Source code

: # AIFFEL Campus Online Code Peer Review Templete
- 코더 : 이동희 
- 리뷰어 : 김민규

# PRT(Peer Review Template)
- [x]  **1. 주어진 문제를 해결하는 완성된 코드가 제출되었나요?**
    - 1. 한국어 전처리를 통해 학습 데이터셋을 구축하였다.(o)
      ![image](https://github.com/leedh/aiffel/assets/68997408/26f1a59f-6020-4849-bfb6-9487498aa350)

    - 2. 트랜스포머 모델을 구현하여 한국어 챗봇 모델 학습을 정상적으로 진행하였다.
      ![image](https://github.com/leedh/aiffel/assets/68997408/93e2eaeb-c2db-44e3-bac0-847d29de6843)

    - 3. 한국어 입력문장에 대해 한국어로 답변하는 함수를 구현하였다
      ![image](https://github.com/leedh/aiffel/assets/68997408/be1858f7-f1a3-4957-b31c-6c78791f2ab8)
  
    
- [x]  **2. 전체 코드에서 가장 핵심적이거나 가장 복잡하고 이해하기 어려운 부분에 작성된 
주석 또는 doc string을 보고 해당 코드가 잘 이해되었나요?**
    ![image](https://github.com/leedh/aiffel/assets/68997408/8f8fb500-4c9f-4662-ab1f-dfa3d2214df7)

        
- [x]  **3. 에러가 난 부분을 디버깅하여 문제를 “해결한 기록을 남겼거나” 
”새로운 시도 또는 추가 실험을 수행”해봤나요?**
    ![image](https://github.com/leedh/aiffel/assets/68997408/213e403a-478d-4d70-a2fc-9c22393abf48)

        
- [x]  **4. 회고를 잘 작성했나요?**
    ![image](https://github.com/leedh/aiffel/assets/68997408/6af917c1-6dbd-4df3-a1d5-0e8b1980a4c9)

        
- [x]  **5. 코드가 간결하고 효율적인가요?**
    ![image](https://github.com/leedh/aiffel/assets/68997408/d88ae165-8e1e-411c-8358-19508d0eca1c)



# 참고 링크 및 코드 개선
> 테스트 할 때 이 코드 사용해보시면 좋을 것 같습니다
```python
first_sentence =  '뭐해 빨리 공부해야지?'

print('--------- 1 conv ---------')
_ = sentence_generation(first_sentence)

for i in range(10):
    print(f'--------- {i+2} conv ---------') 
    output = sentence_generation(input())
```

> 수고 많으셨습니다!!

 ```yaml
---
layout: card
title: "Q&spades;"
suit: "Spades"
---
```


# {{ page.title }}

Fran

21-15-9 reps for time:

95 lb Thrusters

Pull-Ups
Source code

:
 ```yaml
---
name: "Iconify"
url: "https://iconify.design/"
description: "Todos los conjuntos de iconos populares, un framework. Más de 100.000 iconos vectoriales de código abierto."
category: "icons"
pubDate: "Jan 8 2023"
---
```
■ ■ ■
_Problem details:_ Return the material exactly as it was provided.

_Task response:_
Source code

: # AIFFEL Campus Online Code Peer Review Templete
- 코더 : 이동희 
- 리뷰어 : 김민규

# PRT(Peer Review Template)
- [x]  **1. 주어진 문제를 해결하는 완성된 코드가 제출되었나요?**
    - 1. 한국어 전처리를 통해 학습 데이터셋을 구축하였다.(o)
      ![image](https://github.com/leedh/aiffel/assets/68997408/26f1a59f-6020-4849-bfb6-9487498aa350)

    - 2. 트랜스포머 모델을 구현하여 한국어 챗봇 모델 학습을 정상적으로 진행하였다.
      ![image](https://github.com/leedh/aiffel/assets/68997408/93e2eaeb-c2db-44e3-bac0-847d29de6843)

    - 3. 한국어 입력문장에 대해 한국어로 답변하는 함수를 구현하였다
      ![image](https://github.com/leedh/aiffel/assets/68997408/be1858f7-f1a3-4957-b31c-6c78791f2ab8)
  
    
- [x]  **2. 전체 코드에서 가장 핵심적이거나 가장 복잡하고 이해하기 어려운 부분에 작성된 
주석 또는 doc string을 보고 해당 코드가 잘 이해되었나요?**
    ![image](https://github.com/leedh/aiffel/assets/68997408/8f8fb500-4c9f-4662-ab1f-dfa3d2214df7)

        
- [x]  **3. 에러가 난 부분을 디버깅하여 문제를 “해결한 기록을 남겼거나” 
”새로운 시도 또는 추가 실험을 수행”해봤나요?**
    ![image](https://github.com/leedh/aiffel/assets/68997408/213e403a-478d-4d70-a2fc-9c22393abf48)

        
- [x]  **4. 회고를 잘 작성했나요?**
    ![image](https://github.com/leedh/aiffel/assets/68997408/6af917c1-6dbd-4df3-a1d5-0e8b1980a4c9)

        
- [x]  **5. 코드가 간결하고 효율적인가요?**
    ![image](https://github.com/leedh/aiffel/assets/68997408/d88ae165-8e1e-411c-8358-19508d0eca1c)



# 참고 링크 및 코드 개선
> 테스트 할 때 이 코드 사용해보시면 좋을 것 같습니다
```python
first_sentence =  '뭐해 빨리 공부해야지?'

print('--------- 1 conv ---------')
_ = sentence_generation(first_sentence)

for i in range(10):
    print(f'--------- {i+2} conv ---------') 
    output = sentence_generation(input())
```

> 수고 많으셨습니다!!

 ```yaml
---
layout: card
title: "Q&spades;"
suit: "Spades"
---
```


# {{ page.title }}

Fran

21-15-9 reps for time:

95 lb Thrusters

Pull-Ups
Source code

:
 ```yaml
---
name: "Iconify"
url: "https://iconify.design/"
description: "Todos los conjuntos de iconos populares, un framework. Más de 100.000 iconos vectoriales de código abierto."
category: "icons"
pubDate: "Jan 8 2023"
---
```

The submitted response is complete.